- _Exercise aim_: Please copy out the entries below exactly, beginning with the line that contains "## Vertex Layout" and ending with the line that contains "My Story: The", and include nothing outside that span.
(Records shown Opens)
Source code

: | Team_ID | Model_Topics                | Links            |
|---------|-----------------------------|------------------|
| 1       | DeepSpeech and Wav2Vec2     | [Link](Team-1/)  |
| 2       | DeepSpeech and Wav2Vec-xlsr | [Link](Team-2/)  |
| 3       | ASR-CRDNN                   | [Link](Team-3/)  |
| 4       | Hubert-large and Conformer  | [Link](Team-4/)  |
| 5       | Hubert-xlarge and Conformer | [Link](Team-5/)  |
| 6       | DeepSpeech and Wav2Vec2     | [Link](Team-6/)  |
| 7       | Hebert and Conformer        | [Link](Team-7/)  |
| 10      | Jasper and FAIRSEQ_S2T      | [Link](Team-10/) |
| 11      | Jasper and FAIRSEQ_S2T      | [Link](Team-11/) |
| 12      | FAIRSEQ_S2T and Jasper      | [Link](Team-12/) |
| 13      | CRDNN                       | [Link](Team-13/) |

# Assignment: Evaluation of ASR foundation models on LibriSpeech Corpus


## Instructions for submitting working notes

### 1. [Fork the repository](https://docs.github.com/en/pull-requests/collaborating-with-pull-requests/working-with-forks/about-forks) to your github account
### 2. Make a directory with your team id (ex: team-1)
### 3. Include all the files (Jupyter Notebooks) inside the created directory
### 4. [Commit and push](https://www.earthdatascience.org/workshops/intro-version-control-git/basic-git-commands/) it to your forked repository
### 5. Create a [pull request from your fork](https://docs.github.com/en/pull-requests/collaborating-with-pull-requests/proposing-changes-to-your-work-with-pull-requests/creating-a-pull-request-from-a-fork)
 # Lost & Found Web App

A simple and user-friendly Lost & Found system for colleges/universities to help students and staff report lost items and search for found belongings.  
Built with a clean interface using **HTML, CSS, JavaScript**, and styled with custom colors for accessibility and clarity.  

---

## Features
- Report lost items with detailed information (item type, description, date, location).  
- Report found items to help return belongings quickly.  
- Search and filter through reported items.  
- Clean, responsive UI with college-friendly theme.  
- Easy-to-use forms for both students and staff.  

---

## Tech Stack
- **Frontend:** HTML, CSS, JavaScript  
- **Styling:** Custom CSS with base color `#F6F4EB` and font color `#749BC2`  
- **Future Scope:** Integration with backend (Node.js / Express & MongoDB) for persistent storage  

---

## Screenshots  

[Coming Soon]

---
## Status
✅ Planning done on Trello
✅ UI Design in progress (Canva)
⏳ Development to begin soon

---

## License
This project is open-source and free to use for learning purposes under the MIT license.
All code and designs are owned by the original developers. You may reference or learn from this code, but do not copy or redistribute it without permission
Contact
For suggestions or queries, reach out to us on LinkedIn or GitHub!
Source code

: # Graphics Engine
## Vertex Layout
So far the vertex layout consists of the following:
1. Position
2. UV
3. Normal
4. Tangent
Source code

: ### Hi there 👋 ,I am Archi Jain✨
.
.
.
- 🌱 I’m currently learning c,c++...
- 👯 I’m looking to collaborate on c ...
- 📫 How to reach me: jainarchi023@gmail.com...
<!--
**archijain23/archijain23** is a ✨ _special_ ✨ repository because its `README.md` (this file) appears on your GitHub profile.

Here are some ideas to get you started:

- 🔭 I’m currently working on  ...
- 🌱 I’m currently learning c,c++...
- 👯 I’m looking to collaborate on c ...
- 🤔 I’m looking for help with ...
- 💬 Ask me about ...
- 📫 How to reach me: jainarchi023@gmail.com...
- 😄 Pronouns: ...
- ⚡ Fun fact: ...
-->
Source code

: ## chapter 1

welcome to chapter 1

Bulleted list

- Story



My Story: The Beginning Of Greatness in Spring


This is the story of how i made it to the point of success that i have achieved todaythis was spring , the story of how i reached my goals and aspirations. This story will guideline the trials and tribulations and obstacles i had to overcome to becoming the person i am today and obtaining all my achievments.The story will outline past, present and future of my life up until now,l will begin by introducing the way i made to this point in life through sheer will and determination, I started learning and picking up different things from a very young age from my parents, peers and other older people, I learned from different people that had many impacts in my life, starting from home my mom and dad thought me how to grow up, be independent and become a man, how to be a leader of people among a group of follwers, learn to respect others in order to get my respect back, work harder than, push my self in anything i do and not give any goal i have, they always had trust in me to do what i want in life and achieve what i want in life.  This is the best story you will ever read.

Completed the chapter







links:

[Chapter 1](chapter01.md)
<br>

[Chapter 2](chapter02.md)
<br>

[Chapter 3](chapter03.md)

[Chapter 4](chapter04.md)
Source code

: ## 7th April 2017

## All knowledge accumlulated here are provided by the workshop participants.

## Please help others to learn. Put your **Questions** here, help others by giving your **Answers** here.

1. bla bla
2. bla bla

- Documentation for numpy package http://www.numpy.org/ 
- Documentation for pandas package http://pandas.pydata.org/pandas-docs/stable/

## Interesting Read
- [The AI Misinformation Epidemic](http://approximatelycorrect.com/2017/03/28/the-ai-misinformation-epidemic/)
(Records shown Closes)
- _Solved problem_:
## Vertex Layout
So far the vertex layout consists of the following:
1. Position
2. UV
3. Normal
4. Tangent
Source code

: ### Hi there 👋 ,I am Archi Jain✨
.
.
.
- 🌱 I’m currently learning c,c++...
- 👯 I’m looking to collaborate on c ...
- 📫 How to reach me: jainarchi023@gmail.com...
<!--
**archijain23/archijain23** is a ✨ _special_ ✨ repository because its `README.md` (this file) appears on your GitHub profile.

Here are some ideas to get you started:

- 🔭 I’m currently working on  ...
- 🌱 I’m currently learning c,c++...
- 👯 I’m looking to collaborate on c ...
- 🤔 I’m looking for help with ...
- 💬 Ask me about ...
- 📫 How to reach me: jainarchi023@gmail.com...
- 😄 Pronouns: ...
- ⚡ Fun fact: ...
-->
Source code

: ## chapter 1

welcome to chapter 1

Bulleted list

- Story



My Story: The Beginning Of Greatness in Spring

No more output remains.